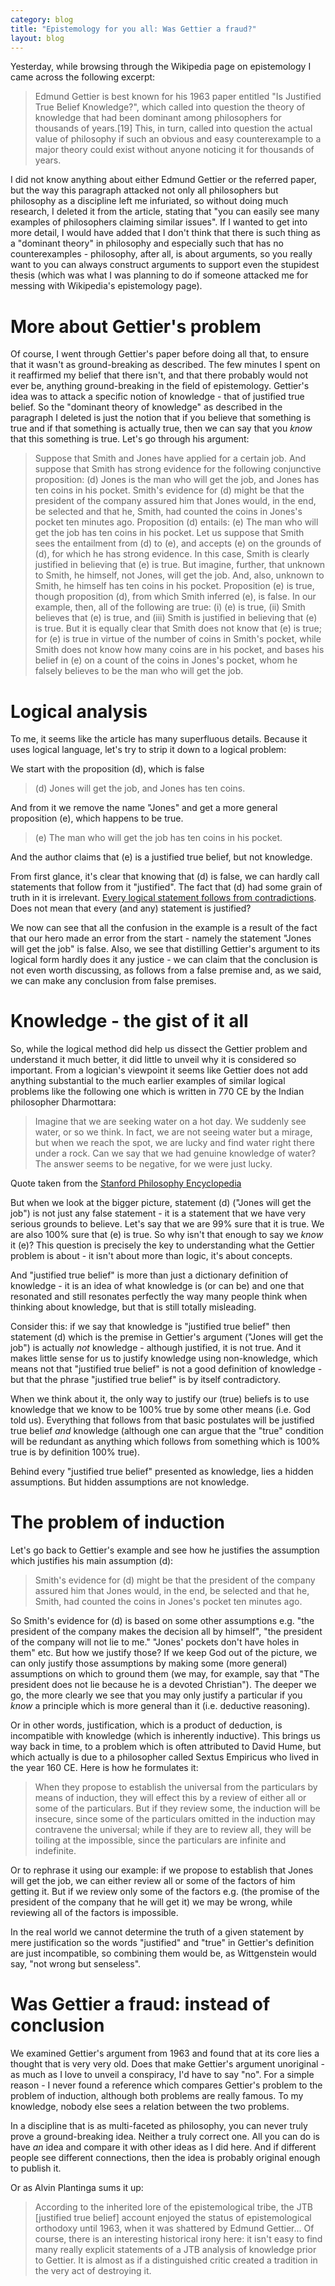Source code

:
 ```yaml
---
category: blog
title: "Epistemology for you all: Was Gettier a fraud?"
layout: blog
---
```


Yesterday, while browsing through the Wikipedia page on epistemology I came across the following excerpt:

> Edmund Gettier is best known for his 1963 paper entitled "Is Justified True Belief Knowledge?", which called into question the theory of knowledge that had been dominant among philosophers for thousands of years.[19] This, in turn, called into question the actual value of philosophy if such an obvious and easy counterexample to a major theory could exist without anyone noticing it for thousands of years.

I did not know anything about either Edmund Gettier or the referred paper, but the way this paragraph attacked not only all philosophers but philosophy as a discipline left me infuriated, so without doing much research, I deleted it from the article, stating that "you can easily see many examples of philosophers claiming similar issues". If I wanted to get into more detail, I would have added that I don't think that there is such thing as a "dominant theory" in philosophy and especially such that has no counterexamples - philosophy, after all, is about arguments, so you really want to you can always construct arguments to support even the stupidest thesis (which was what I was planning to do if someone attacked me for messing with Wikipedia's epistemology page).

<!--more-->

More about Gettier's problem
===

Of course, I went through Gettier's paper before doing all that, to ensure that it wasn't as ground-breaking as described. The few minutes I spent on it reaffirmed my belief that there isn't, and that there probably would not ever be, anything ground-breaking in the field of epistemology. Gettier's idea was to attack a specific notion of knowledge - that of justified true belief. So the "dominant theory of knowledge" as described in the paragraph I deleted is just the notion that if you believe that something is true and if that something is actually true, then we can say that you *know* that this something is true. Let's go through his argument: 

> Suppose that Smith and Jones have applied for a certain job. And suppose that Smith has strong evidence for the following conjunctive proposition: (d) Jones is the man who will get the job, and Jones has ten coins in his pocket.
> Smith's evidence for (d) might be that the president of the company assured him that Jones would, in the end, be selected and that he, Smith, had counted the coins in Jones's pocket ten minutes ago. Proposition (d) entails: (e) The man who will get the job has ten coins in his pocket.
> Let us suppose that Smith sees the entailment from (d) to (e), and accepts (e) on the grounds of (d), for which he has strong evidence. In this case, Smith is clearly justified in believing that (e) is true.
> But imagine, further, that unknown to Smith, he himself, not Jones, will get the job. And, also, unknown to Smith, he himself has ten coins in his pocket. Proposition (e) is true, though proposition (d), from which Smith inferred (e), is false. In our example, then, all of the following are true: (i) (e) is true, (ii) Smith believes that (e) is true, and (iii) Smith is justified in believing that (e) is true. But it is equally clear that Smith does not know that (e) is true; for (e) is true in virtue of the number of coins in Smith's pocket, while Smith does not know how many coins are in his pocket, and bases his belief in (e) on a count of the coins in Jones's pocket, whom he falsely believes to be the man who will get the job.

Logical analysis
===

To me, it seems like the article has many superfluous details. Because it uses logical language, let's try to strip it down to a logical problem:

We start with the proposition (d), which is false

> (d) Jones will get the job, and Jones has ten coins. 

And from it we remove the name "Jones" and get a more general proposition (e), which happens to be true.

> (e) The man who will get the job has ten coins in his pocket. 

And the author claims that (e) is a justified true belief, but not knowledge.

From first glance, it's clear that knowing that (d) is false, we can hardly call statements that follow from it "justified". The fact that (d) had some grain of truth in it is irrelevant. [Every logical statement follows from contradictions](https://en.wikipedia.org/wiki/Principle_of_explosion). Does not mean that every (and any) statement is justified?

We now can see that all the confusion in the example is a result of the fact that our hero made an error from the start - namely the statement "Jones will get the job" is false. Also, we see that distilling Gettier's argument to its logical form hardly does it any justice -  we can claim that the conclusion is not even worth discussing, as follows from a false premise and, as we said, we can make any conclusion from false premises. 

Knowledge - the gist of it all
===

So, while the logical method did help us dissect the Gettier problem and understand it much better, it did little to unveil why it is considered so important. From a logician's viewpoint it seems like Gettier does not add anything substantial to the much earlier examples of similar logical problems like the following one which is written in 770 CE by the Indian philosopher Dharmottara:

> Imagine that we are seeking water on a hot day. We suddenly see water, or so we think. In fact, we are not seeing water but a mirage, but when we reach the spot, we are lucky and find water right there under a rock. Can we say that we had genuine knowledge of water? The answer seems to be negative, for we were just lucky.

Quote taken from the [Stanford Philosophy Encyclopedia](https://plato.stanford.edu/archives/sum2018/entries/knowledge-analysis/)

But when we look at the bigger picture, statement (d) ("Jones will get the job") is not just any false statement - it is a statement that we have very serious grounds to believe. Let's say that we are 99% sure that it is true. We are also 100% sure that (e) is true. So why isn't that enough to say we *know* it (e)? This question is precisely the key to understanding what the Gettier problem is about - it isn't about more than logic, it's about concepts. 

And "justified true belief" is more than just a dictionary definition of knowledge - it is an idea of what knowledge is (or can be) and one that resonated and still resonates perfectly the way many people think when thinking about knowledge, but that is still totally misleading. 

Consider this: if we say that knowledge is "justified true belief" then statement (d) which is the premise in Gettier's argument ("Jones will get the job") is actually *not* knowledge - although justified, it is not true. And it makes little sense for us to justify knowledge using non-knowledge, which means not that "justified true belief" is not a good definition of knowledge - but that the phrase "justified true belief" is by itself contradictory.

When we think about it, the only way to justify our (true) beliefs is to use knowledge that we know to be 100% true by some other means (i.e. God told us). Everything that follows from that basic postulates will be justified true belief *and* knowledge (although one can argue that the "true" condition will be redundant as anything which follows from something which is 100% true is by definition 100% true). 

Behind every "justified true belief" presented as knowledge, lies a hidden assumptions. But hidden assumptions are not knowledge.

The problem of induction
===

Let's go back to Gettier's example and see how he justifies the assumption which justifies his main assumption (d):

> Smith's evidence for (d) might be that the president of the company assured him that Jones would, in the end, be selected and that he, Smith, had counted the coins in Jones's pocket ten minutes ago.

So Smith's evidence for (d) is based on some other assumptions e.g. "the president of the company makes the decision all by himself", "the president of the company will not lie to me." "Jones' pockets don't have holes in them" etc. But how we justify those? If we keep God out of the picture, we can only justify those assumptions by making some (more general) assumptions on which to ground them (we may, for example, say that "The president does not lie because he is a devoted Christian"). The deeper we go, the more clearly we see that you may only justify a particular if you *know* a principle which is more general than it (i.e. deductive reasoning).

Or in other words, justification, which is a product of deduction, is incompatible with knowledge (which is inherently inductive). This brings us way back in time, to a problem which is often attributed to David Hume, but which actually is due to a philosopher called Sextus Empiricus who lived in the year 160 CE. Here is how he formulates it:

> When they propose to establish the universal from the particulars by means of induction, they will effect this by a review of either all or some of the particulars. But if they review some, the induction will be insecure, since some of the particulars omitted in the induction may contravene the universal; while if they are to review all, they will be toiling at the impossible, since the particulars are infinite and indefinite.

Or to rephrase it using our example: if we propose to establish that Jones will get the job, we can either review all or some of the factors of him getting it. But if we review only some of the factors e.g. (the promise of the president of the company that he will get it) we may be wrong, while reviewing all of the factors is impossible. 

In the real world we cannot determine the truth of a given statement by mere justification so the words "justified" and "true" in Gettier's definition are just incompatible, so combining them would be, as Wittgenstein would say, "not wrong but senseless".

Was Gettier a fraud: instead of conclusion
===

We examined Gettier's argument from 1963 and found that at its core lies a thought that is very very old. Does that make Gettier's argument unoriginal - as much as I love to unveil a conspiracy, I'd have to say "no". For a simple reason - I never found a reference which compares Gettier's problem to the problem of induction, although both problems are really famous. To my knowledge, nobody else sees a relation between the two problems.

In a discipline that is as multi-faceted as philosophy, you can never truly prove a ground-breaking idea. Neither a truly correct one. All you can do is have *an* idea and compare it with other ideas as I did here. And if different people see different connections, then the idea is probably original enough to publish it.

Or as Alvin Plantinga sums it up: 

> According to the inherited lore of the epistemological tribe, the JTB [justified true belief] account enjoyed the status of epistemological orthodoxy until 1963, when it was shattered by Edmund Gettier... Of course, there is an interesting historical irony here: it isn't easy to find many really explicit statements of a JTB analysis of knowledge prior to Gettier. It is almost as if a distinguished critic created a tradition in the very act of destroying it.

——

Work request -
Taking the entries above, print exactly the lines starting at the line with "But when we look" and ending at the line with "Consider this: if", both included.

Reply -
But when we look at the bigger picture, statement (d) ("Jones will get the job") is not just any false statement - it is a statement that we have very serious grounds to believe. Let's say that we are 99% sure that it is true. We are also 100% sure that (e) is true. So why isn't that enough to say we *know* it (e)? This question is precisely the key to understanding what the Gettier problem is about - it isn't about more than logic, it's about concepts. 

And "justified true belief" is more than just a dictionary definition of knowledge - it is an idea of what knowledge is (or can be) and one that resonated and still resonates perfectly the way many people think when thinking about knowledge, but that is still totally misleading. 

Consider this: if we say that knowledge is "justified true belief" then statement (d) which is the premise in Gettier's argument ("Jones will get the job") is actually *not* knowledge - although justified, it is not true. And it makes little sense for us to justify knowledge using non-knowledge, which means not that "justified true belief" is not a good definition of knowledge - but that the phrase "justified true belief" is by itself contradictory.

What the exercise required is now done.